Schalke przed mission impossible w Manchesterze: Pokonać samych siebie i powtórzyć wynik z San Siro

- Nie masz żadnej szansy, ale wykorzystaj ją - z takim mottem na Old Trafford udali się piłkarze Schalke. Lider defensywy Christoph Metzelder wierzy, że jego zespół jest w stanie zwyciężyć na wyjeździe 5:2, podobnie jak w spotkaniu z Interem.

- Po nas już nikt się niczego nie spodziewa - mówi Ralf Rangnick. - Najważniejsze, że my wierzymy w siebie i swoje możliwości - dodaje. - Znamy siłę Manchesteru, ale wyjdziemy na boisko i spróbujemy grać naszą piłkę. Nie mamy nic do stracenia - zapowiada Sergio Escudero, który może zadebiutować w wyjściowej "11" Schalke. - To dla mnie wielki moment, ale ważniejszy jest awans do finału - kwituje hiszpański defensor.

Do meczowej kadry Koenigsblauen włączeni zostali nieobecni na Veltins-Arena Benedikt Hoewedes i Klaas-Jan Huntelaar. - Jeśli będzie zdolny do gry, wystąpi, ale jest to bardzo wątpliwe - mówi na temat środkowego obrońcy Rangnick. Jeśli Hoewedes nie dojdzie do pełni sił, od 1. minuty zagra Joel Matip. Holenderskiego snajpera u boku Raula ponownie może natomiast zastąpić Edu. Kluczową rolę odegrać powinni skrzydłowi Jefferson Farfan i Jose Jurado, których akcji bardzo zabrakło w Gelsenkirchen.

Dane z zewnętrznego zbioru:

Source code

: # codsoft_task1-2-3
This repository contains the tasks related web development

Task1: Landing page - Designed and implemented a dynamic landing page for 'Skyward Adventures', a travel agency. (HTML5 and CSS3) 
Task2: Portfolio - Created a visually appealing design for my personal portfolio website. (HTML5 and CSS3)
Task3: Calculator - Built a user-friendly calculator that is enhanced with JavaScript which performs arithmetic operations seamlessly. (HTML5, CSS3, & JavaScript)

Najjaśniejszym punktem wicemistrzów Niemiec przed własną publicznością był Manuel Neuer. - Potrzebujemy rozegrać świetną pierwszą połowę i wyjść na prowadzenie tak szybko jak to możliwe. Jesteśmy dumni, że awansowaliśmy aż do półfinału, ale równocześnie źli z powodu słabego występu w pierwszym meczu - przekonuje golkiper. Czy Neuer obawia się snajperów Czerwonych Diabłów? - Definitywnie chcę zagrać na "zero". Jednak oprócz mnie jest w zespole jeszcze 10 piłkarzy, którzy będą musieli wykonać dobrą robotę w obronie - zapowiada.

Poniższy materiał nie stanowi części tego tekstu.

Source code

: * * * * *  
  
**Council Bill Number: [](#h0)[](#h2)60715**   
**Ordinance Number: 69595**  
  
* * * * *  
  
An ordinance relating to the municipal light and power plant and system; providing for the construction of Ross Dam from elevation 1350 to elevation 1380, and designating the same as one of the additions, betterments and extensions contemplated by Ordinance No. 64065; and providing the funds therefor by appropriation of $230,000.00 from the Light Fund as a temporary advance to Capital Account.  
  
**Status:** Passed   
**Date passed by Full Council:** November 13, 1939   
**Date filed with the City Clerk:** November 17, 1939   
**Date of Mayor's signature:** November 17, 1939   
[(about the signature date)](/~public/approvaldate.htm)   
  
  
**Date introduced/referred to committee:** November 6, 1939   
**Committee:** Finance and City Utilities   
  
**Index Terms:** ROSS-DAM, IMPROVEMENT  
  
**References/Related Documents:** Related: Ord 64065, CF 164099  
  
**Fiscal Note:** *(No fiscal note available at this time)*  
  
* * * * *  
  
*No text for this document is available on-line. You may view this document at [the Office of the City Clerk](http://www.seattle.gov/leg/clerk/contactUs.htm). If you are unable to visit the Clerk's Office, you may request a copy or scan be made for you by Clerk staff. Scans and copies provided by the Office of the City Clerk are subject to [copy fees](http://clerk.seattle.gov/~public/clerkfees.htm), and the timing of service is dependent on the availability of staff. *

Ekipa z Zagłębia Ruhry przyznaje, że do awansu potrzebny będzie jej cud. - To prawda, ale gdybyśmy w niego nie wierzyli, nie mielibyśmy po co lecieć do Anglii - przyznaje Alexander Baumjohann. Statystyki nie przemawiają jednak za Schalke - United nigdy nie zostali wyeliminowani w LM, gdy pierwszy mecz wygrali różnicą 2 goli. - Kto mógłby się spodziewać, że strzelimy Interowi 5 goli! - ripostuje jednak Peer Kluge.

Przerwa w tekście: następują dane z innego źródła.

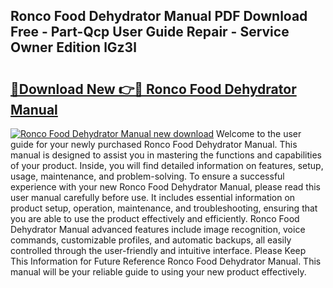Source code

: ## Ronco Food Dehydrator Manual PDF Download Free - Part-Qcp User Guide Repair - Service Owner Edition lGz3l

# <h2><a href="http://bc28539.oget.top/?id=Ronco+Food+Dehydrator+Manual">🔗Download New 👉🔴 Ronco Food Dehydrator Manual</a></h2>

[![Ronco Food Dehydrator Manual new download](https://i.imgur.com/5g1atiW.png)](http://bc28539.oget.top/?id=Ronco+Food+Dehydrator+Manual)
Welcome to the user guide for your newly purchased Ronco Food Dehydrator Manual. This manual is designed to assist you in mastering the functions and capabilities of your product. Inside, you will find detailed information on features, setup, usage, maintenance, and problem-solving. To ensure a successful experience with your new Ronco Food Dehydrator Manual, please read this user manual carefully before use. It includes essential information on product setup, operation, maintenance, and troubleshooting, ensuring that you are able to use the product effectively and efficiently. Ronco Food Dehydrator Manual advanced features include image recognition, voice commands, customizable profiles, and automatic backups, all easily controlled through the user-friendly and intuitive interface. Please Keep This Information for Future Reference Ronco Food Dehydrator Manual. This manual will be your reliable guide to using your new product effectively.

- Kiedy nacieraliśmy na Inter, pokazaliśmy, że bez żądnych wątpliwości jesteśmy w stanie szybko zespołowo atakować przeciwko najsilniejszym rywalom - przypomina Atsuto Uchida. Jaką taktykę obierze team Rangnicka? - Musimy być bardziej zwarci i agresywni w odbiorze piłki. W prowadzeniu gry nie jesteśmy tak silni jak Manchester, ale musimy przezwyciężyć samych siebie i dominować na boisku. Aby dokonać cudu i powtórzyć 5:2 z San Siro, musimy wykonać naprawdę ciężką pracę - ocenia Christoph Metzelder.